* [WORK INSTRUCTIONS]
Scan the entries for lines with the word "from" and copy those lines.

[MATERIALS PROVIDED]

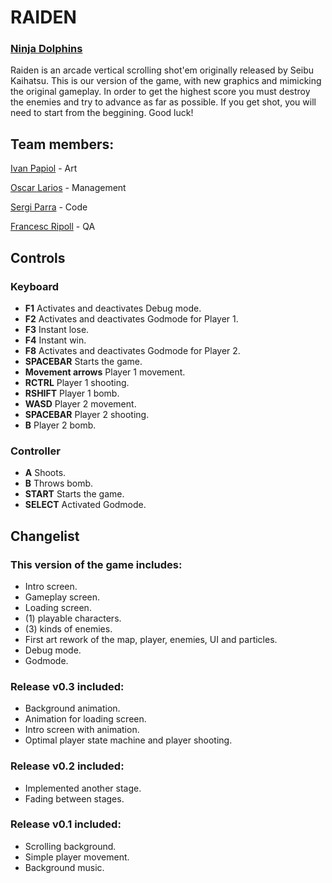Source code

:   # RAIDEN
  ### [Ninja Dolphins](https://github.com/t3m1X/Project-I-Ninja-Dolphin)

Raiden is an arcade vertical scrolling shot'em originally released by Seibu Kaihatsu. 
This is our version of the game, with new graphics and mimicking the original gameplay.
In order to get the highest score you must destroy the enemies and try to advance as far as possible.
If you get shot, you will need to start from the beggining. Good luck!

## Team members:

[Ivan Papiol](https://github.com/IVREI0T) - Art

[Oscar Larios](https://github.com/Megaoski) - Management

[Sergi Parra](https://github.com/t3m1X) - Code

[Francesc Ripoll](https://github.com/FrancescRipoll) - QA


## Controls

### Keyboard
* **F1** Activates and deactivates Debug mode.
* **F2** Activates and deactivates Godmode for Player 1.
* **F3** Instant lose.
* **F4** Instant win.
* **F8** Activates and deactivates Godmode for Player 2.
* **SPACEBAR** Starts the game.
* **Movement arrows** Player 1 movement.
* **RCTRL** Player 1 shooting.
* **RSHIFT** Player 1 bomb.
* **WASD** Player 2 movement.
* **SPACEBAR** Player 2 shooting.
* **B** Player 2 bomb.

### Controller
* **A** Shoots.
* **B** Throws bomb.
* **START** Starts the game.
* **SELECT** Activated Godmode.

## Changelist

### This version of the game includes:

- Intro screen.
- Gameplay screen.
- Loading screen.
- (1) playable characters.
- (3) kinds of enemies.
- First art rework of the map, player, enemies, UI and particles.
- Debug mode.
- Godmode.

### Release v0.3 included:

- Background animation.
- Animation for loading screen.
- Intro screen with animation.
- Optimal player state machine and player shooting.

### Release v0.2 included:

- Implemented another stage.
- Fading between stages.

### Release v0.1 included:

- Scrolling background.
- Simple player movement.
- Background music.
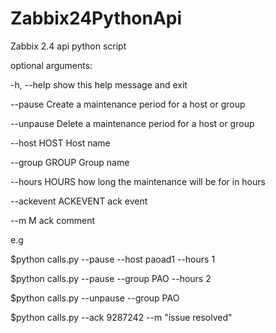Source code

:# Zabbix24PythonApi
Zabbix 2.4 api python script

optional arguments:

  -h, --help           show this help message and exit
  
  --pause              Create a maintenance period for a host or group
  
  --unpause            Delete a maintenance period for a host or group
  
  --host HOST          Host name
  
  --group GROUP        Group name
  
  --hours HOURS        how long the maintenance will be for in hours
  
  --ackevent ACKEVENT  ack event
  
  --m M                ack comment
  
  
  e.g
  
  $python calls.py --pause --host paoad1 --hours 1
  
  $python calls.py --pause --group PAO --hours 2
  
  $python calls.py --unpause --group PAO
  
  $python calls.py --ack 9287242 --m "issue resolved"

[/MATERIALS PROVIDED]
[MATERIALS PROVIDED]

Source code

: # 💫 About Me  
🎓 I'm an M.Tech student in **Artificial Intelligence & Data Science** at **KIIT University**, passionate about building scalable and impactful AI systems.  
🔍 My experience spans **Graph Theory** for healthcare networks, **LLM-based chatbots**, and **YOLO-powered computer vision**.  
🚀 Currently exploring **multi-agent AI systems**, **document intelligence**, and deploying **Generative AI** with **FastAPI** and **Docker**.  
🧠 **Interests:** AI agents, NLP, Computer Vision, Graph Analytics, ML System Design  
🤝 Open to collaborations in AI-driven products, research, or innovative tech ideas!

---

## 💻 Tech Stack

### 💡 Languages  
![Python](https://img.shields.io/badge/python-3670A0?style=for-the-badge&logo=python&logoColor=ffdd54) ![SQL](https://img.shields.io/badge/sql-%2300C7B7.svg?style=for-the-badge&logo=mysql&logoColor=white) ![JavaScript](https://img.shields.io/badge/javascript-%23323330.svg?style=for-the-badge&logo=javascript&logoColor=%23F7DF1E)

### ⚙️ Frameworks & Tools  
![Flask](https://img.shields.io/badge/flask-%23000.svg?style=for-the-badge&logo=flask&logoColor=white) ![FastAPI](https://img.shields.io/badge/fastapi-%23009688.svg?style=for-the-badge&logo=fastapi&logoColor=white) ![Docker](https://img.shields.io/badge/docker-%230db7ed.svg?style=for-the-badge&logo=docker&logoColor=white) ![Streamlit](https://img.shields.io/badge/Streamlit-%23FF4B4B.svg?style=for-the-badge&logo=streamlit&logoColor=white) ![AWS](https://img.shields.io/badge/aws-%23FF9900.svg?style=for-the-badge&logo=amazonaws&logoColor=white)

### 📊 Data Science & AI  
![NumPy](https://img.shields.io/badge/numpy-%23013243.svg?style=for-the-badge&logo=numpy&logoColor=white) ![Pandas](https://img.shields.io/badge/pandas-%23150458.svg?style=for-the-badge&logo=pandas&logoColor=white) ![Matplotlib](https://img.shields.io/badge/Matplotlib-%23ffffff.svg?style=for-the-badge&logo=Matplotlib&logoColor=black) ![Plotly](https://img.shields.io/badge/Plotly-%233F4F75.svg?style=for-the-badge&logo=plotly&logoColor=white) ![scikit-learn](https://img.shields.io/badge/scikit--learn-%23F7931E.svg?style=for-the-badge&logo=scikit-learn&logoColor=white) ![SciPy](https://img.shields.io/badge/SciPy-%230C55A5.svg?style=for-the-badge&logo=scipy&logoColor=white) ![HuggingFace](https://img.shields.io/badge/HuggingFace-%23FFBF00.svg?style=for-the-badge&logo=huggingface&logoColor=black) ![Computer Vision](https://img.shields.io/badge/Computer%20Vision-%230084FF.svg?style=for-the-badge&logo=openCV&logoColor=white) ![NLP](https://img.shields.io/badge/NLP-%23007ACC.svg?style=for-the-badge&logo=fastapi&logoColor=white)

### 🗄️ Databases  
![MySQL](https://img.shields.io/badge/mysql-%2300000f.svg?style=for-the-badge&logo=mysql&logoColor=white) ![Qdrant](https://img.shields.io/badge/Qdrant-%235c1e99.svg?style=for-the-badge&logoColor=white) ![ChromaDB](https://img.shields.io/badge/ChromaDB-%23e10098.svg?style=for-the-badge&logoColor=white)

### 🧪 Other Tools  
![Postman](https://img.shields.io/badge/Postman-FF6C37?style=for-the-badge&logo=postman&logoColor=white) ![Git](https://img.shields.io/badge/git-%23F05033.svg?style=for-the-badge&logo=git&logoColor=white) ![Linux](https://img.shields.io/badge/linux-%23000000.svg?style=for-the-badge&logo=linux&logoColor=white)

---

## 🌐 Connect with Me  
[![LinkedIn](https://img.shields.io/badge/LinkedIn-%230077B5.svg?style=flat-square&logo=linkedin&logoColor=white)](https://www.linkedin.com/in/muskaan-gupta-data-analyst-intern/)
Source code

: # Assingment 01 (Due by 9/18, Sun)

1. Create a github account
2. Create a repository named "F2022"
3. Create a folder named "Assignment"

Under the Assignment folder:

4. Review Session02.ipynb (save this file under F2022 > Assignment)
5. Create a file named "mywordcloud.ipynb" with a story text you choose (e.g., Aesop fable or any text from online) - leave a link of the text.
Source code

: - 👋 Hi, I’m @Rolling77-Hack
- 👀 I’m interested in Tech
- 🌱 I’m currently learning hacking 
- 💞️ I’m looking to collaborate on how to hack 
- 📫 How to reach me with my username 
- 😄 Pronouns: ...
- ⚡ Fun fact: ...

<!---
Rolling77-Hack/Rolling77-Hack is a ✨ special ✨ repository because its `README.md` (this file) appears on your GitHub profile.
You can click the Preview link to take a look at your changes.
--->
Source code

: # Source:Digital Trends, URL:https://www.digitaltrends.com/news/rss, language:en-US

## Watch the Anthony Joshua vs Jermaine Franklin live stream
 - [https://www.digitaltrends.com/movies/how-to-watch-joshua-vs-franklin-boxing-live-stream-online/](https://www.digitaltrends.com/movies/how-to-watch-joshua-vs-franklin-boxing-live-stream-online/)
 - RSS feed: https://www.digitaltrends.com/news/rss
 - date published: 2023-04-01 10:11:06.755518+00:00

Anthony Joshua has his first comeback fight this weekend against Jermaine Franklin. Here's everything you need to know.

[/MATERIALS PROVIDED]
[MATERIALS PROVIDED]

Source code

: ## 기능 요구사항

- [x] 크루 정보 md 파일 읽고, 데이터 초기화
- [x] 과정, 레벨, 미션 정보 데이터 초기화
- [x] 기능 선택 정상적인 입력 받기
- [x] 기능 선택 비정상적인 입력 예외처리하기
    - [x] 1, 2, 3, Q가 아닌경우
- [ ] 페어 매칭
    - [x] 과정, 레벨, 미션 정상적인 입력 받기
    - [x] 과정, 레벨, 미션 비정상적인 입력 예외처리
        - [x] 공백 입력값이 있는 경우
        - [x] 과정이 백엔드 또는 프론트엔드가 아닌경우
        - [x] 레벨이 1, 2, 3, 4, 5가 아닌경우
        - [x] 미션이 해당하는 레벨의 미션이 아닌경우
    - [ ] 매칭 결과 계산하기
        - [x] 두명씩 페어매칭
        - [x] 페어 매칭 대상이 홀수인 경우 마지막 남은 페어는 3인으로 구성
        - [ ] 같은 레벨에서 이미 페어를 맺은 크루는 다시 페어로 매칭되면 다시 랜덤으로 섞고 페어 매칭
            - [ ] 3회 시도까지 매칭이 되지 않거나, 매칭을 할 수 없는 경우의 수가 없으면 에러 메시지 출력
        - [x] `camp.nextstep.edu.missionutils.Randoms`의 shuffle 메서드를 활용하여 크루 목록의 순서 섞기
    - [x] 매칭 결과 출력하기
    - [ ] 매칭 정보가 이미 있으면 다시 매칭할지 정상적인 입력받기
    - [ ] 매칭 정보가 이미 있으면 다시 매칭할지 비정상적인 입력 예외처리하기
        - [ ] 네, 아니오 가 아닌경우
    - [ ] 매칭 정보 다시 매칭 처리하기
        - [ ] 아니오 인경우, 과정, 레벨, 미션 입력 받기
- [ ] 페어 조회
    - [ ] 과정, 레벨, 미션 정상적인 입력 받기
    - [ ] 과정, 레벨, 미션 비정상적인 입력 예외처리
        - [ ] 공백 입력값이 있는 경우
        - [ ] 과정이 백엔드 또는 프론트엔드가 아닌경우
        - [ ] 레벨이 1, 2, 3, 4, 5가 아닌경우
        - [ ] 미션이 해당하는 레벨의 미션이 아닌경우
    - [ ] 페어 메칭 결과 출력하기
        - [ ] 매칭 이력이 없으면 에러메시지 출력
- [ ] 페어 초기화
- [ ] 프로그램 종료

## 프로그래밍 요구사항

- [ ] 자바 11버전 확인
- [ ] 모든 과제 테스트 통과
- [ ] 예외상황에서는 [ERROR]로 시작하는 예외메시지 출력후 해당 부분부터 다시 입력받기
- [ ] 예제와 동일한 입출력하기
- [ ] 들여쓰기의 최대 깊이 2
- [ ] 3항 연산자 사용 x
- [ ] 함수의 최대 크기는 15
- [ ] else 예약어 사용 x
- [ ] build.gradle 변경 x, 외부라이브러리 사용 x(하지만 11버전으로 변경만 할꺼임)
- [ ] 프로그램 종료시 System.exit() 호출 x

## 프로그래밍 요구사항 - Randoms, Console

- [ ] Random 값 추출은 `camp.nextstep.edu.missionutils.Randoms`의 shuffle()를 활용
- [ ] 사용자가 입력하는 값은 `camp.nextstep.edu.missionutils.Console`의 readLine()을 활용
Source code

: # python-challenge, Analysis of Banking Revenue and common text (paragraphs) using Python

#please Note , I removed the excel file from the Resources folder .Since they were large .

[/MATERIALS PROVIDED]

* [YOUR SOLUTION]
If you get shot, you will need to start from the beggining. Good luck!
5. Create a file named "mywordcloud.ipynb" with a story text you choose (e.g., Aesop fable or any text from online) - leave a link of the text.
#please Note , I removed the excel file from the Resources folder .Since they were large .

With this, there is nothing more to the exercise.